On both the client and the server, open the configuration file ~/.config/pulse/default.pa or /etc/pulse/default.pa and uncomment the line load-module module-native-protocol-tcp. On the server, also add one of the following lines:

auth-ip-acl=127.0.0.1 # To allow client access from a specific IP
auth-anonymous=true # To allow access from any IP

Also on the client machine, open the config ~/.config/pulse/client.conf or /etc/pulse/client.conf (depending on whether you want these settings for a single user or system-wide) and add:

default-server = адрес_сервера

Instead of editing client.conf to send output to a remote server, you can use the pax11publish utility:

$ pax11publish -e -S server_address

Disabling output to a remote host:

$ pax11publish -e -r

For the changes to take effect for a specific application using PulseAudio, you need to restart that application.

Alternative approach

Buried in the depths of the internet in a somewhat neglected state is TRX, a network audio streaming project built on ALSA, the Opus codec, and the oRTP library. It’s as easy to use as an AK‑47, but far less reliable—the source hasn’t been updated since 2014. There’s reason to suspect that caveat applies only to the publicly available code, though, since the same author’s Cleanfeed online audio service built on it looks fairly up to date.

Drives

For many, the term “sharing” is practically synonymous with exposing disk drives, their partitions, and the data on them to the network. Even casual users can drop the word Samba—and won’t hesitate to punch it into a search engine to find a quick setup guide, inevitably running into news about yet another vulnerability and the latest large-scale outbreaks driven by sneaky malware.
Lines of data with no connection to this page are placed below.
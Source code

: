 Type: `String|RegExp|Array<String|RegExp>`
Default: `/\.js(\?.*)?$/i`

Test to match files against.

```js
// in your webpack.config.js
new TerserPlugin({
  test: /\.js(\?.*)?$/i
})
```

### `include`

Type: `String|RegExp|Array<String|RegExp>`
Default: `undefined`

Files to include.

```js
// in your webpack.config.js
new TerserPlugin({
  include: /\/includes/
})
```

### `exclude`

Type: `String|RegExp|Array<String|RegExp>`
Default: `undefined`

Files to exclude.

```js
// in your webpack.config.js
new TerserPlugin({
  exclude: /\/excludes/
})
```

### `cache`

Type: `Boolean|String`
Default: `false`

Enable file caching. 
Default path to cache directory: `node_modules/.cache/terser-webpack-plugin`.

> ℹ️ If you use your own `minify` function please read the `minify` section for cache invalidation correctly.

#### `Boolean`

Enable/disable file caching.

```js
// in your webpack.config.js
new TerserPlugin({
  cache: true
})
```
If you like finding unconventional solutions, you’ll probably appreciate exporting a block device in a way that aligns with industry standards. On Linux, this can be done with DRBD, which has been part of the kernel since 2009. The name says it all—Distributed Replicated Block Device. It provides real-time synchronization between local and remote block devices.

The preparatory step is to install the drbd-utils package. You can configure it step by step using drbdsetup, but it’s simpler to edit the configuration file /etc/drbd.conf on both nodes.

global { usage-count no; }
common { resync-rate 100M; }
resource r0 {
protocol C;
startup {
wfc-timeout 15;
degr-wfc-timeout 60;
}
net {
cram-hmac-alg sha1;
shared-secret "PASSWORD";
}
on hostname1 {
device /dev/drbd0;
disk /dev/sda5;
address 192.168.0.1:7788;
meta-disk internal;
}
on hostname2 {
device /dev/drbd0;
disk /dev/sda7;
address 192.168.0.2:7788;
meta-disk internal;
}
}

The cram-hmac-alg option selects the encryption algorithm that must be supported on both machines. The available algorithms are listed in /proc/crypto. The shared-secret password can be up to 64 characters long.

Hostnames are obtained with the uname -n command, run individually on each machine. Set the disk options to the device names of the drives or their partitions for the corresponding host. Then specify the IP addresses and the ports in use. The sizes you assign should be proportional to the capacity of the underlying device.

Also initialize the storage on both machines:

$ sudo drbdadm create-md drbd0

Then start the DRBD daemon:

$ sudo systemctl enable drbd
$ sudo systemctl start drbd

Next, switch to the node that will handle the data (only one of them can access the storage at a time) and promote it to master:

$ sudo drbdadm primary all

Next, create and mount the storage filesystem:

$ sudo mkfs.ext4 /dev/drbd0
$ sudo mount /dev/drbd0 /mnt

In the end, we effectively got a network-backed RAID array with single-writer access: only one of the participating hosts can use it at a time. You can still access the data from another machine—just unmount the filesystem on the current master, promote the second machine to master, and mount the storage there. Three simple commands are all it takes: bind one to a hotkey and put the other two into a script.

Conclusions

Linux isn’t perfect and at times can lag behind other systems in terms of features—like Plan 9 when it comes to remote access to a computer’s hardware resources. Even so, when you need to tackle a specific task, the chances of finding a suitable set of tools are almost guaranteed.